This could just as well be titled “Why Cardinal Arinze is My Hero.” I am absolutely not looking forward to the demise of John Paul II, but I wouldn’t mind if Arinze succeeded him. EWTN has posted this address that he delivered on the highlights of the renewal initiated by Vatican II.

Some excerpts . . . .

If many lay people had only one request to make, they would ask that the priest celebrate Mass, or other rites, simply according to the approved books. Many lay faithful complain that rarely do they find two priests celebrating the Eucharistic sacrifice in the same way. The Roman liturgy is not a free-for-all experimentation field where each celebrant has the option to tag on his cherished accretions.

This is right on. I would really just like to see the “if it isn’t in the book, we can’t do it” mentality prevail. Some of us are highly distractable and don’t care to hear the Fr. So-and-So show, or the cantor show, or the inclusive language show.
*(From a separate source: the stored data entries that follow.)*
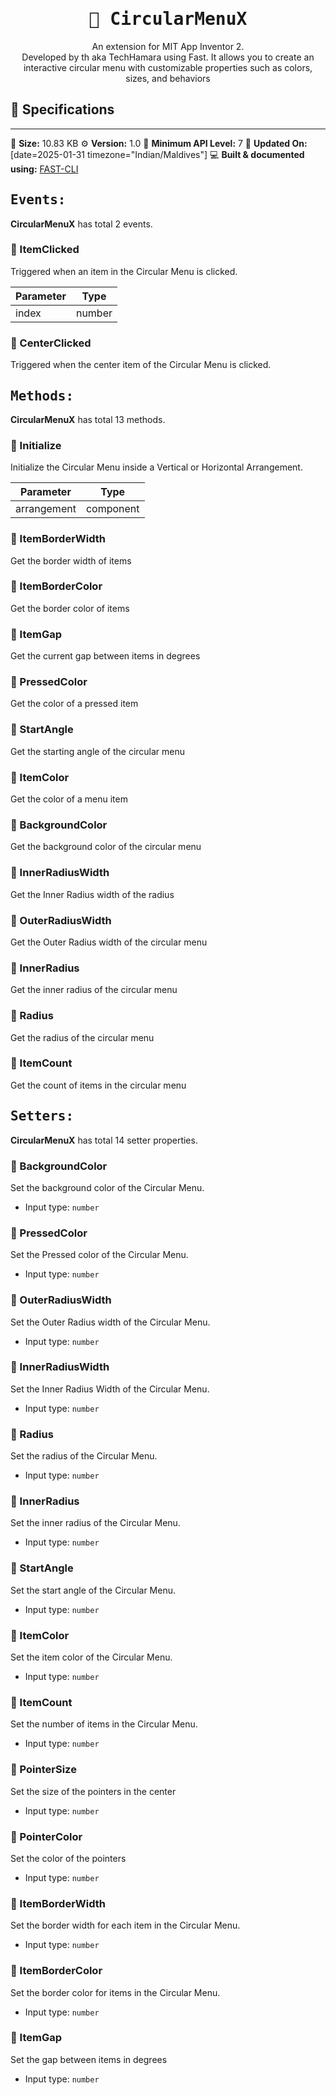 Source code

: <div align="center">
<h1><kbd>🧩 CircularMenuX</kbd></h1>
An extension for MIT App Inventor 2.<br>
Developed by th aka TechHamara using Fast. It allows you to create an interactive circular menu with customizable properties such as colors, sizes, and behaviors
</div>

## 📝 Specifications
* **
💾 **Size:** 10.83 KB
⚙️ **Version:** 1.0
📱 **Minimum API Level:** 7
📅 **Updated On:** [date=2025-01-31 timezone="Indian/Maldives"]
💻 **Built & documented using:** [FAST-CLI](https://community.appinventor.mit.edu/t/fast-an-efficient-way-to-build-extensions/129103?u=jewel)

## <kbd>Events:</kbd>
**CircularMenuX** has total 2 events.

### 💛 ItemClicked
Triggered when an item in the Circular Menu is clicked.

| Parameter | Type
| - | - |
| index | number

### 💛 CenterClicked
Triggered when the center item of the Circular Menu is clicked.

## <kbd>Methods:</kbd>
**CircularMenuX** has total 13 methods.

### 💜 Initialize
Initialize the Circular Menu inside a Vertical or Horizontal Arrangement.

| Parameter | Type
| - | - |
| arrangement | component

### 💜 ItemBorderWidth
Get the border width of items

### 💜 ItemBorderColor
Get the border color of items

### 💜 ItemGap
Get the current gap between items in degrees

### 💜 PressedColor
Get the color of a pressed item

### 💜 StartAngle
Get the starting angle of the circular menu

### 💜 ItemColor
Get the color of a menu item

### 💜 BackgroundColor
Get the background color of the circular menu

### 💜 InnerRadiusWidth
Get the Inner Radius width of the radius

### 💜 OuterRadiusWidth
Get the Outer Radius width of the circular menu

### 💜 InnerRadius
Get the inner radius of the circular menu

### 💜 Radius
Get the radius of the circular menu

### 💜 ItemCount
Get the count of items in the circular menu

## <kbd>Setters:</kbd>
**CircularMenuX** has total 14 setter properties.

### 💚 BackgroundColor
Set the background color of the Circular Menu.

* Input type: `number`

### 💚 PressedColor
Set the Pressed color of the Circular Menu.

* Input type: `number`

### 💚 OuterRadiusWidth
Set the Outer Radius width of the Circular Menu.

* Input type: `number`

### 💚 InnerRadiusWidth
Set the Inner Radius Width of the Circular Menu.

* Input type: `number`

### 💚 Radius
Set the radius of the Circular Menu.

* Input type: `number`

### 💚 InnerRadius
Set the inner radius of the Circular Menu.

* Input type: `number`

### 💚 StartAngle
Set the start angle of the Circular Menu.

* Input type: `number`

### 💚 ItemColor
Set the item color of the Circular Menu.

* Input type: `number`

### 💚 ItemCount
Set the number of items in the Circular Menu.

* Input type: `number`

### 💚 PointerSize
Set the size of the pointers in the center

* Input type: `number`

### 💚 PointerColor
Set the color of the pointers

* Input type: `number`

### 💚 ItemBorderWidth
Set the border width for each item in the Circular Menu.

* Input type: `number`

### 💚 ItemBorderColor
Set the border color for items in the Circular Menu.

* Input type: `number`

### 💚 ItemGap
Set the gap between items in degrees

* Input type: `number`

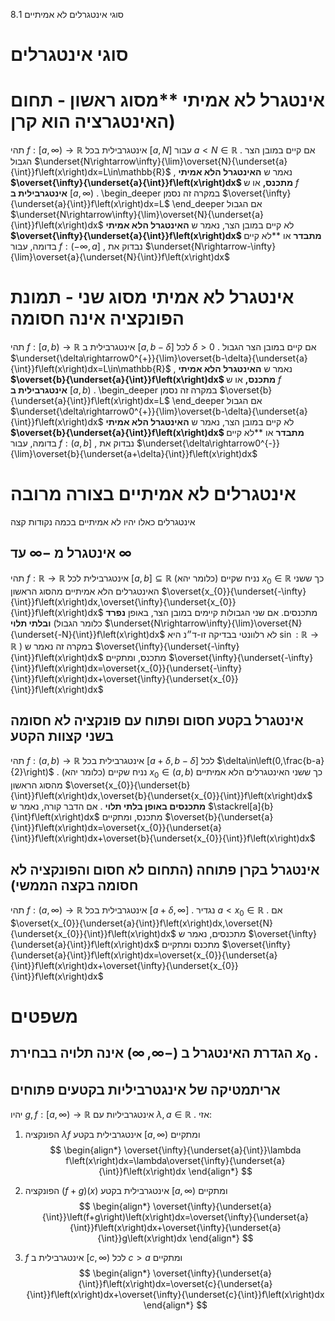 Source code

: 8.1 סוגי אינטגרלים לא אמיתיים 
 
# סוגי אינטגרלים 
 
# אינטגרל לא אמיתי **מסוג ראשון - תחום האינטגרציה הוא קרן) 
 תהי $f:\left[a,\infty\right)\rightarrow\mathbb{R}$ אינטגרבילית בכל $\left[a,N\right]$ עבור $a<N\in\mathbb{R}$ . 
 אם קיים במובן הצר הגבול $\underset{N\rightarrow\infty}{\lim}\overset{N}{\underset{a}{\int}}f\left(x\right)dx=L\in\mathbb{R}$ , נאמר ש **האינטגרל הלא אמיתי $\overset{\infty}{\underset{a}{\int}}f\left(x\right)dx$ מתכנס,** או ש $f$ **אינטגרבילית ב** $\left[a,\infty\right)$ . 
 \begin_deeper במקרה זה נסמן $\overset{\infty}{\underset{a}{\int}}f\left(x\right)dx=L$ 
 \end_deeper אם הגבול $\underset{N\rightarrow\infty}{\lim}\overset{N}{\underset{a}{\int}}f\left(x\right)dx$ לא קיים במובן הצר, נאמר ש **האינטגרל הלא אמיתי $\overset{\infty}{\underset{a}{\int}}f\left(x\right)dx$ מתבדר** או **לא קיים 
 בדומה, עבור $f:\left(-\infty,a\right]$ , נבדוק את $\underset{N\rightarrow-\infty}{\lim}\overset{a}{\underset{N}{\int}}f\left(x\right)dx$ 
 
# אינטגרל לא אמיתי **מסוג שני -** תמונת הפונקציה אינה חסומה 
 תהי $f:\left[a,b\right)\rightarrow\mathbb{R}$ אינטגרבילית ב $\left[a,b-\delta\right]$ לכל $\delta>0$ . 
 אם קיים במובן הצר הגבול $\underset{\delta\rightarrow0^{+}}{\lim}\overset{b-\delta}{\underset{a}{\int}}f\left(x\right)dx=L\in\mathbb{R}$ , נאמר ש **האינטגרל הלא אמיתי $\overset{b}{\underset{a}{\int}}f\left(x\right)dx$ מתכנס,** או ש $f$ **אינטגרבילית ב** $\left[a,b\right)$ . 
 \begin_deeper במקרה זה נסמן $\overset{b}{\underset{a}{\int}}f\left(x\right)dx=L$ 
 \end_deeper אם הגבול $\underset{\delta\rightarrow0^{+}}{\lim}\overset{b-\delta}{\underset{a}{\int}}f\left(x\right)dx$ לא קיים במובן הצר, נאמר ש **האינטגרל הלא אמיתי $\overset{b}{\underset{a}{\int}}f\left(x\right)dx$ מתבדר** או **לא קיים 
 בדומה, עבור $f:\left(a,b\right]$ , נבדוק את $\underset{\delta\rightarrow0^{-}}{\lim}\overset{b}{\underset{a+\delta}{\int}}f\left(x\right)dx$ 
 
# אינטגרלים לא אמיתיים בצורה מרובה 
 אינטגרלים כאלו יהיו לא אמיתיים בכמה נקודות קצה 
 
## אינטגרל מ $-\infty$ עד $\infty$ 
 תהי $f:\mathbb{R}\rightarrow\mathbb{R}$ אינטגרבילית לכל $\left[a,b\right]\subseteq\mathbb{R}$ 
 נניח שקיים (כלומר יהא) $x_{0}\in\mathbb{R}$ כך ששני האינטגרלים הלא אמיתיים מהסוג הראשון $\overset{x_{0}}{\underset{-\infty}{\int}}f\left(x\right)dx,\overset{\infty}{\underset{x_{0}}{\int}}f\left(x\right)dx$ מתכנסים. 
 אם שני הגבולות קיימים במובן הצר, באופן **נפרד ובלתי תלוי** (כלומר הגבול $\underset{N\rightarrow\infty}{\lim}\overset{N}{\underset{-N}{\int}}f\left(x\right)dx$ לא רלוונטי בבדיקה זו-ד״נ היא $\sin:\mathbb{R}\rightarrow\mathbb{R}$ ) 
 במקרה זה נאמר ש $\overset{\infty}{\underset{-\infty}{\int}}f\left(x\right)dx$ מתכנס, ומתקיים $\overset{\infty}{\underset{-\infty}{\int}}f\left(x\right)dx=\overset{x_{0}}{\underset{-\infty}{\int}}f\left(x\right)dx+\overset{\infty}{\underset{x_{0}}{\int}}f\left(x\right)dx$ 
 
## אינטגרל בקטע חסום ופתוח עם פונקציה לא חסומה בשני קצוות הקטע 
 תהי $f:\left(a,b\right)\rightarrow\mathbb{R}$ אינטגרבילית בכל $\left[a+\delta,b-\delta\right]$ לכל $\delta\in\left(0,\frac{b-a}{2}\right)$ . 
 נניח שקיים (כלומר יהא) $x_{0}\in\left(a,b\right)$ כך ששני האינטגרלים הלא אמיתיים מהסוג הראשון $\overset{x_{0}}{\underset{b}{\int}}f\left(x\right)dx,\overset{b}{\underset{x_{0}}{\int}}f\left(x\right)dx$ **מתכנסים באופן בלתי תלוי** . 
 אם הדבר קורה, נאמר ש $\stackrel[a]{b}{\int}f\left(x\right)dx$ מתכנס, ומתקיים $\overset{b}{\underset{a}{\int}}f\left(x\right)dx=\overset{x_{0}}{\underset{a}{\int}}f\left(x\right)dx+\overset{b}{\underset{x_{0}}{\int}}f\left(x\right)dx$ 
 
## אינטגרל בקרן פתוחה (התחום לא חסום והפונקציה לא חסומה בקצה הממשי) 
 תהי $f:\left(a,\infty\right)\rightarrow\mathbb{R}$ אינטגרבילית בכל $\left[a+\delta,\infty\right]$ . נגדיר $a<x_{0}\in\mathbb{R}$ . אם $\overset{x_{0}}{\underset{a}{\int}}f\left(x\right)dx,\overset{N}{\underset{x_{0}}{\int}}f\left(x\right)dx$ מתכנסים, 
 נאמר ש $\overset{\infty}{\underset{a}{\int}}f\left(x\right)dx$ מתכנס ומתקיים $\overset{\infty}{\underset{a}{\int}}f\left(x\right)dx=\overset{x_{0}}{\underset{a}{\int}}f\left(x\right)dx+\overset{\infty}{\underset{x_{0}}{\int}}f\left(x\right)dx$ 
 
# משפטים 
 
## הגדרת האינטגרל ב $\left(-\infty,\infty\right)$ אינה תלויה בבחירת $x_{0}$ . 
 
## אריתמטיקה של אינגטרביליות בקטעים פתוחים 
יהיו $g,f:\left[a,\infty\right)\rightarrow\mathbb{R}$ אינטגרביליות עם $\lambda,a\in\mathbb{R}$ . אזי: 
1. הפונקציה $\lambda f$ אינטגרבילית בקטע $\left[a,\infty\right)$ ומתקיים $$
 \begin{align*} \overset{\infty}{\underset{a}{\int}}\lambda f\left(x\right)dx=\lambda\overset{\infty}{\underset{a}{\int}}f\left(x\right)dx \end{align*} $$
 
 2. הפונקציה $\left(f+g\right)\left(x\right)$ אינטגרבילית בקטע $\left[a,\infty\right)$ ומתקיים $$
 \begin{align*} \overset{\infty}{\underset{a}{\int}}\left(f+g\right)\left(x\right)dx=\overset{\infty}{\underset{a}{\int}}f\left(x\right)dx+\overset{\infty}{\underset{a}{\int}}g\left(x\right)dx \end{align*} $$
 
 3. $f$ אינטגרבילית ב $\left[c,\infty\right)$ לכל $c>a$ ומתקיים $$
 \begin{align*} \overset{\infty}{\underset{a}{\int}}f\left(x\right)dx=\overset{c}{\underset{a}{\int}}f\left(x\right)dx+\overset{\infty}{\underset{c}{\int}}f\left(x\right)dx \end{align*} $$
 
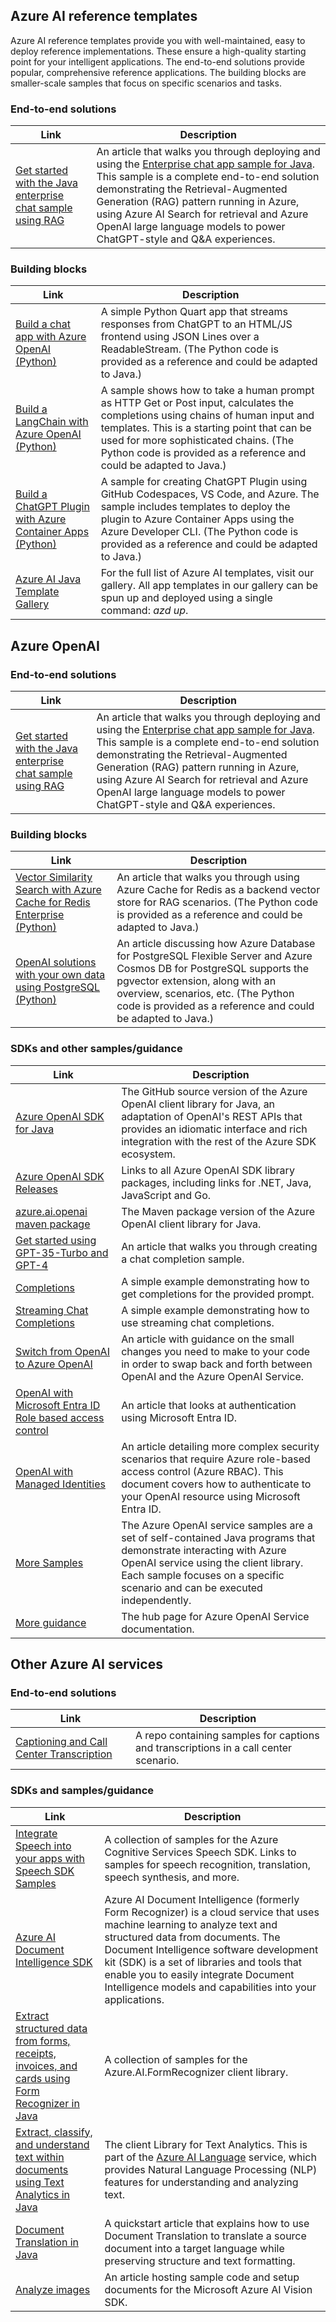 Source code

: ## Azure AI reference templates

Azure AI reference templates provide you with well-maintained, easy to deploy reference implementations. These ensure a high-quality starting point for your intelligent applications. The end-to-end solutions provide popular, comprehensive reference applications. The building blocks are smaller-scale samples that focus on specific scenarios and tasks.

### End-to-end solutions

|Link|Description|
|---|---|
|[Get started with the Java enterprise chat sample using RAG](../../java/quickstarts/get-started-app-chat-template.md)|An article that walks you through deploying and using the [Enterprise chat app sample for Java](https://github.com/Azure-Samples/azure-search-openai-demo-java). This sample is a complete end-to-end solution demonstrating the Retrieval-Augmented Generation (RAG) pattern running in Azure, using Azure AI Search for retrieval and Azure OpenAI large language models to power ChatGPT-style and Q&A experiences.|

### Building blocks

|Link|Description|
|---|---|
|[Build a chat app with Azure OpenAI (Python)](https://github.com/Azure-Samples/chatgpt-quickstart/blob/main/README.md)|A simple Python Quart app that streams responses from ChatGPT to an HTML/JS frontend using JSON Lines over a ReadableStream. (The Python code is provided as a reference and could be adapted to Java.)|
|[Build a LangChain with Azure OpenAI (Python)](https://github.com/Azure-Samples/function-python-ai-langchain)|A sample shows how to take a human prompt as HTTP Get or Post input, calculates the completions using chains of human input and templates. This is a starting point that can be used for more sophisticated chains. (The Python code is provided as a reference and could be adapted to Java.)|
|[Build a ChatGPT Plugin with Azure Container Apps (Python)](https://github.com/Azure-Samples/openai-plugin-fastapi/blob/main/README.md)|A sample for creating ChatGPT Plugin using GitHub Codespaces, VS Code, and Azure. The sample includes templates to deploy the plugin to Azure Container Apps using the Azure Developer CLI. (The Python code is provided as a reference and could be adapted to Java.)|
|[Azure AI Java Template Gallery](https://azure.github.io/awesome-azd/?tags=ai&tags=java)|For the full list of Azure AI templates, visit our gallery. All app templates in our gallery can be spun up and deployed using a single command: _azd up_.|

## Azure OpenAI

### End-to-end solutions

|Link|Description|
|---|---|
|[Get started with the Java enterprise chat sample using RAG](../../java/quickstarts/get-started-app-chat-template.md)|An article that walks you through deploying and using the [Enterprise chat app sample for Java](https://github.com/Azure-Samples/azure-search-openai-demo-java). This sample is a complete end-to-end solution demonstrating the Retrieval-Augmented Generation (RAG) pattern running in Azure, using Azure AI Search for retrieval and Azure OpenAI large language models to power ChatGPT-style and Q&A experiences.|

### Building blocks

|Link|Description|
|---|---|
|[Vector Similarity Search with Azure Cache for Redis Enterprise (Python)](https://techcommunity.microsoft.com/t5/azure-developer-community-blog/vector-similarity-search-with-azure-cache-for-redis-enterprise/ba-p/3822059)|An article that walks you through using Azure Cache for Redis as a backend vector store for RAG scenarios. (The Python code is provided as a reference and could be adapted to Java.)|
|[OpenAI solutions with your own data using PostgreSQL (Python)](https://techcommunity.microsoft.com/t5/azure-database-for-postgresql/unlocking-the-power-of-open-ai-and-pgvector-with-azure/ba-p/3828539)|An article discussing how Azure Database for PostgreSQL Flexible Server and Azure Cosmos DB for PostgreSQL supports the pgvector extension, along with an overview, scenarios, etc. (The Python code is provided as a reference and could be adapted to Java.)|

### SDKs and other samples/guidance

|Link|Description|
|---|---|
|[Azure OpenAI SDK for Java](https://aka.ms/oai/java/sdk)|The GitHub source version of the Azure OpenAI client library for Java, an adaptation of OpenAI's REST APIs that provides an idiomatic interface and rich integration with the rest of the Azure SDK ecosystem.|
|[Azure OpenAI SDK Releases](https://azure.github.io/azure-sdk/?search=openai)|Links to all Azure OpenAI SDK library packages, including links for .NET, Java, JavaScript and Go.|
|[azure.ai.openai maven package](https://aka.ms/oai/java/maven)|The Maven package version of the Azure OpenAI client library for Java.|
|[Get started using GPT-35-Turbo and GPT-4](/azure/ai-services/openai/chatgpt-quickstart?pivots=programming-language-java&tabs=command-line)|An article that walks you through creating a chat completion sample.|
|[Completions](https://github.com/Azure/azure-sdk-for-java/blob/azure-ai-openai_1.0.0-beta.1/sdk/openai/azure-ai-openai/src/samples/java/com/azure/ai/openai/ChatbotSample.java)|A simple example demonstrating how to get completions for the provided prompt.|
|[Streaming Chat Completions](https://github.com/Azure/azure-sdk-for-java/blob/azure-ai-openai_1.0.0-beta.1/sdk/openai/azure-ai-openai/src/samples/java/com/azure/ai/openai/StreamingChatSample.java)|A simple example demonstrating how to use  streaming chat completions.|
|[Switch from OpenAI to Azure OpenAI](https://aka.ms/azai/oai-to-aoai)|An article with guidance on the small changes you need to make to your code in order to swap back and forth between OpenAI and the Azure OpenAI Service.|
|[OpenAI with Microsoft Entra ID Role based access control](/azure/ai-services/authentication?tabs=powershell#authenticate-with-azure-active-directory)|An article that looks at authentication using Microsoft Entra ID.|
|[OpenAI with Managed Identities](/azure/ai-services/openai/how-to/managed-identity)|An article detailing more complex security scenarios that require Azure role-based access control (Azure RBAC). This document covers how to authenticate to your OpenAI resource using Microsoft Entra ID.|
|[More Samples](https://aka.ms/oai/java/samples)|The Azure OpenAI service samples are a set of self-contained Java programs that demonstrate interacting with Azure OpenAI service using the client library. Each sample focuses on a specific scenario and can be executed independently.|
|[More guidance](/azure/ai-services/openai/)|The hub page for Azure OpenAI Service documentation.|

## Other Azure AI services

### End-to-end solutions

|Link|Description|
|---|---|
|[Captioning and Call Center Transcription](https://github.com/Azure-Samples/cognitive-services-speech-sdk/tree/master/scenarios)|A repo containing samples for captions and transcriptions in a call center scenario.|

### SDKs and samples/guidance

|Link|Description|
|---|---|
|[Integrate Speech into your apps with Speech SDK Samples](https://github.com/Azure-Samples/cognitive-services-speech-sdk)|A collection of samples for the Azure Cognitive Services Speech SDK. Links to samples for speech recognition, translation, speech synthesis, and more.|
|[Azure AI Document Intelligence SDK](/azure/applied-ai-services/form-recognizer/sdk-preview)|Azure AI Document Intelligence (formerly Form Recognizer) is a cloud service that uses machine learning to analyze text and structured data from documents. The Document Intelligence software development kit (SDK) is a set of libraries and tools that enable you to easily integrate Document Intelligence models and capabilities into your applications.|
|[Extract structured data from forms, receipts, invoices, and cards using Form Recognizer in Java](https://github.com/Azure/azure-sdk-for-java/blob/main/sdk/formrecognizer/azure-ai-formrecognizer/src/samples/README.md#azure-form-recognizer-client-library-samples-for-java)|A collection of samples for the Azure.AI.FormRecognizer client library.|
|[Extract, classify, and understand text within documents using Text Analytics in Java](/java/api/overview/azure/ai-textanalytics-readme?view=azure-java-stable&preserve-view=true)|The client Library for Text Analytics. This is part of the [Azure AI Language](/azure/ai-services/language-service) service, which provides Natural Language Processing (NLP) features for understanding and analyzing text.|
|[Document Translation in Java](/azure/ai-services/translator/document-translation/quickstarts/document-translation-rest-api?pivots=programming-language-java)|A quickstart article that explains how to use Document Translation to translate a source document into a target language while preserving structure and text formatting.|
|[Analyze images](/samples/azure-samples/azure-ai-vision-sdk/azure-ai-vision-sdk-preview-samples/)|An article hosting sample code and setup documents for the Microsoft Azure AI Vision SDK.|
It is therefore clear that inculturation does not encourage banalization or trivialization of the sacred liturgy. Spontaneity run wild can manifest itself in many ways. At the beginning of Mass the priest can trivialize by amusing the people on the weather, by saying “Good morning everybody” instead of “The Lord be with you” or “The grace of Our Lord… “, which are the proper liturgical opening greetings. He can banalize by an exaggerated autobiographical introduction and trite jokes in his misguided effort to warm the people up for worship! He may not realize that he is now drawing attention to himself instead of to God and the liturgical celebration of the day.

Having a priest say “Good morning!” before Mass is high on the list of my pet peeves. It really breaks the train of thought.

Church architecture also influences active participation. If a church is built and the seats are arranged as in an amphitheatre or as in a banquet, the undeclared emphasis may be horizontal attention to one another, rather than vertical attention to God.

Need I say more?

And the altar of the Blessed Sacrament should be outstanding for its beauty and honored prominence, otherwise in some so-called restored churches one could rightly lament: “They have taken my Lord away, and I don’t know where they have put him ” (Jn 20:13).

I am fortunate to go to a parish where the Blessed Sacrament is front and center. Others in Memphis are not so lucky. We still have one parish where Jesus is literally across the narthex from the main church. I don’t know why the pastor hasn’t fixed it. He was too good of a confessor last time I went to him to be heterodox.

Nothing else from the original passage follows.